Mandarin Oriental To Open $150 Million, Five-Star Hotel At Palmas Del Mar

BY LIDA ESTELA RUAÑO

February 14, 2002
Copyright © 2002 CARIBBEAN BUSINESS. All Rights Reserved.

Hong Kong-based Mandarin Oriental International Ltd. will open a five-star, 200-room hotel and 50 time-share villas in Palmas del Mar Resort & Villas in 2004 at a cost of $150 million.

If the tradition of the prestigious hotel chain is followed–with flagships The Mandarin Oriental in Hong Kong and The Oriental in Bangkok–the new hotel’s name could be The Mandarin Oriental Palmas.

Located on a beachfront lot adjacent to the Beach Club, the new hotel will not have a casino.
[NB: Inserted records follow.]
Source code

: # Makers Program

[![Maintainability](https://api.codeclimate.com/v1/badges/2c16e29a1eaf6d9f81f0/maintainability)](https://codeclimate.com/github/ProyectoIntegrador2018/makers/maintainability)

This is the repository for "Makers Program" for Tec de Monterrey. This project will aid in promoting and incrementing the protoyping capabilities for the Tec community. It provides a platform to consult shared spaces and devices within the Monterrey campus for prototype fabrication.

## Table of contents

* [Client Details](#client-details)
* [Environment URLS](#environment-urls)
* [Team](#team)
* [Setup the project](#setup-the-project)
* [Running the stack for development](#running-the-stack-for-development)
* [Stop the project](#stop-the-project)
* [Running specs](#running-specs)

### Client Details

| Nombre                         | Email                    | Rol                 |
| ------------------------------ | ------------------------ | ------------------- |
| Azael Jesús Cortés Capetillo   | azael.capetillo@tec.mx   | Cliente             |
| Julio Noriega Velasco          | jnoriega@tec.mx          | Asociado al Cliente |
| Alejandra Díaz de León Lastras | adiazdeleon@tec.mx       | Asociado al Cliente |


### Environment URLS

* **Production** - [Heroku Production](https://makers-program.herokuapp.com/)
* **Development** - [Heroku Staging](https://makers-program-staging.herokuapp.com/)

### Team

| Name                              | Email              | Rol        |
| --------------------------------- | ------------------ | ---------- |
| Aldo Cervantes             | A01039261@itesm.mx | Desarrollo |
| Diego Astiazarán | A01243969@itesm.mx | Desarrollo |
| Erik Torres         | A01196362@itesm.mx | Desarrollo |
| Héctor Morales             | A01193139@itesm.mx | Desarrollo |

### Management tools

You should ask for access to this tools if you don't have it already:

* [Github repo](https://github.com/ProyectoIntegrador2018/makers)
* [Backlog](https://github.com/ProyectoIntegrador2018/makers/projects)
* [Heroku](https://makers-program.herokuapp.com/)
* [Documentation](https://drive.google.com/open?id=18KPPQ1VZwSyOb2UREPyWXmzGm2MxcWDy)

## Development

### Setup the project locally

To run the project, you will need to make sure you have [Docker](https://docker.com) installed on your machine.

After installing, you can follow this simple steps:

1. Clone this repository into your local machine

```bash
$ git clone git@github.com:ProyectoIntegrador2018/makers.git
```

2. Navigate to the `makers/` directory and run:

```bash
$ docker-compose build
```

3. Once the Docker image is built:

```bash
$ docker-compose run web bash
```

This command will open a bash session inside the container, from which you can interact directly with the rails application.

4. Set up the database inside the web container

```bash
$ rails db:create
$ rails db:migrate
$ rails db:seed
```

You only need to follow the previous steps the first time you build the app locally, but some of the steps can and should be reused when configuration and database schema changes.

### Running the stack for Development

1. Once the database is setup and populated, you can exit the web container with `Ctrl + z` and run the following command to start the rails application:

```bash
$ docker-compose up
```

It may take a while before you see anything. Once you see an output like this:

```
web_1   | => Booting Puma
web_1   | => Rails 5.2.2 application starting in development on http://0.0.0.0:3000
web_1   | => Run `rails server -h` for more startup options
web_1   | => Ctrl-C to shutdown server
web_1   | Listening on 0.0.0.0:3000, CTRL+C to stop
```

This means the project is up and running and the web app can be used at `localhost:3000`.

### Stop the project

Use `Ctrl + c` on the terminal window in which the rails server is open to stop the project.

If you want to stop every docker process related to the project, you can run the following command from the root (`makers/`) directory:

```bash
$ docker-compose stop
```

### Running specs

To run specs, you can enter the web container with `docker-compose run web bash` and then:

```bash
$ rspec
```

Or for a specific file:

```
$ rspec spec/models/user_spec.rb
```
Within the Palmas del Mar master plan, there is room for another hotel adjacent to this lot and there has been talk of building a large hotel there, upwards of 400 rooms.

The 50 time-share villas will be privately owned but managed by the hotel through a 10-year lease by which owners use their unit for a minimum 30 days annually. Normally, these agreements also include a 10% tax credit for the owners of the villa.

Construction of the hotel is slated to begin in fall so it is ready for the winter 2004 tourist season. According to sources, the Asian company has signed a letter of intent with the Houston-based Maxxam Inc., owners of Palmas del Mar Properties Inc. The final contract should be inked shortly.

The Mandarin Oriental International Ltd. has 21 hotels, 9,000 employees, and equity interests in all but four properties, for $900 million in net assets. There are 10 hotels in Asia, seven in North America, and four in Europe.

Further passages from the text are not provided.